- _Try it_
Exactly what is written in the records below should be returned, minus the images.

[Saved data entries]
-=-=-=-=-

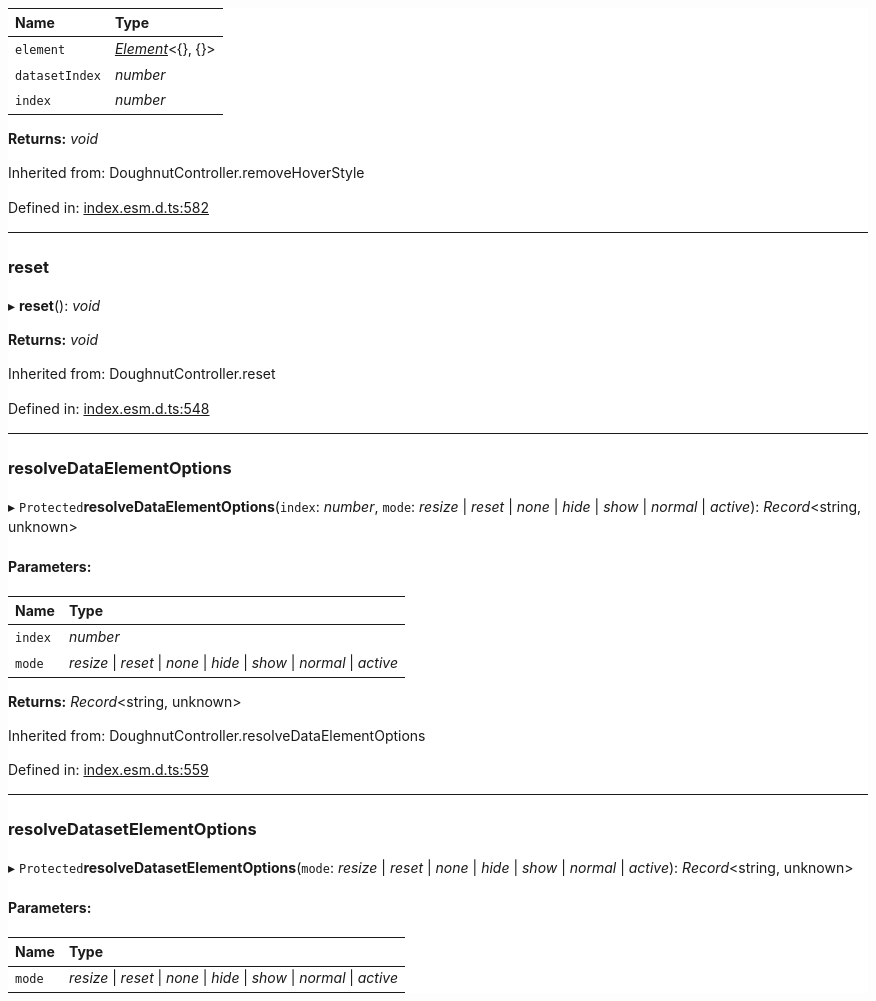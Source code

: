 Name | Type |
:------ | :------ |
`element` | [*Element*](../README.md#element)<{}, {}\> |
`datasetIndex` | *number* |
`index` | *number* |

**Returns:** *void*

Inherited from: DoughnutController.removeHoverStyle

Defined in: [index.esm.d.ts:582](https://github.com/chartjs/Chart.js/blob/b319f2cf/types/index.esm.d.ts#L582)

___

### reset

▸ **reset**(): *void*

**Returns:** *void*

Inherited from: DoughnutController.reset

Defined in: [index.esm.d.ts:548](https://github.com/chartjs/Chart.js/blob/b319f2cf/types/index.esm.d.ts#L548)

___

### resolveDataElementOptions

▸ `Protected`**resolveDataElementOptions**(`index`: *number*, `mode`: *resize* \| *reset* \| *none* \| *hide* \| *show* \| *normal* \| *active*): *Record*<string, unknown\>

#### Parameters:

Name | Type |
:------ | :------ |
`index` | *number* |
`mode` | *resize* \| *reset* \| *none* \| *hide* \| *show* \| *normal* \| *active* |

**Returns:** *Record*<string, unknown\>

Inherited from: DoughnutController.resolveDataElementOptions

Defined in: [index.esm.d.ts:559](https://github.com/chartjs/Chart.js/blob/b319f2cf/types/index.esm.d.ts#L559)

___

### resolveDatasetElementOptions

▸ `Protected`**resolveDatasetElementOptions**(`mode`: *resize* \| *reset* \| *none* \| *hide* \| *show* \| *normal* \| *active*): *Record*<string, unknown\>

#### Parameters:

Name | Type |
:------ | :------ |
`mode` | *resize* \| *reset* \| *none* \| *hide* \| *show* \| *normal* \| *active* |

-=-=-=-=-

- _Solved problem_
Source code

: Name | Type |
:------ | :------ |
`element` | [*Element*](../README.md#element)<{}, {}\> |
`datasetIndex` | *number* |
`index` | *number* |

**Returns:** *void*

Inherited from: DoughnutController.removeHoverStyle

Defined in: [index.esm.d.ts:582](https://github.com/chartjs/Chart.js/blob/b319f2cf/types/index.esm.d.ts#L582)

___

### reset

▸ **reset**(): *void*

**Returns:** *void*

Inherited from: DoughnutController.reset

Defined in: [index.esm.d.ts:548](https://github.com/chartjs/Chart.js/blob/b319f2cf/types/index.esm.d.ts#L548)

___

### resolveDataElementOptions

▸ `Protected`**resolveDataElementOptions**(`index`: *number*, `mode`: *resize* \| *reset* \| *none* \| *hide* \| *show* \| *normal* \| *active*): *Record*<string, unknown\>

#### Parameters:

Name | Type |
:------ | :------ |
`index` | *number* |
`mode` | *resize* \| *reset* \| *none* \| *hide* \| *show* \| *normal* \| *active* |

**Returns:** *Record*<string, unknown\>

Inherited from: DoughnutController.resolveDataElementOptions

Defined in: [index.esm.d.ts:559](https://github.com/chartjs/Chart.js/blob/b319f2cf/types/index.esm.d.ts#L559)

___

### resolveDatasetElementOptions

▸ `Protected`**resolveDatasetElementOptions**(`mode`: *resize* \| *reset* \| *none* \| *hide* \| *show* \| *normal* \| *active*): *Record*<string, unknown\>

#### Parameters:

Name | Type |
:------ | :------ |
`mode` | *resize* \| *reset* \| *none* \| *hide* \| *show* \| *normal* \| *active* |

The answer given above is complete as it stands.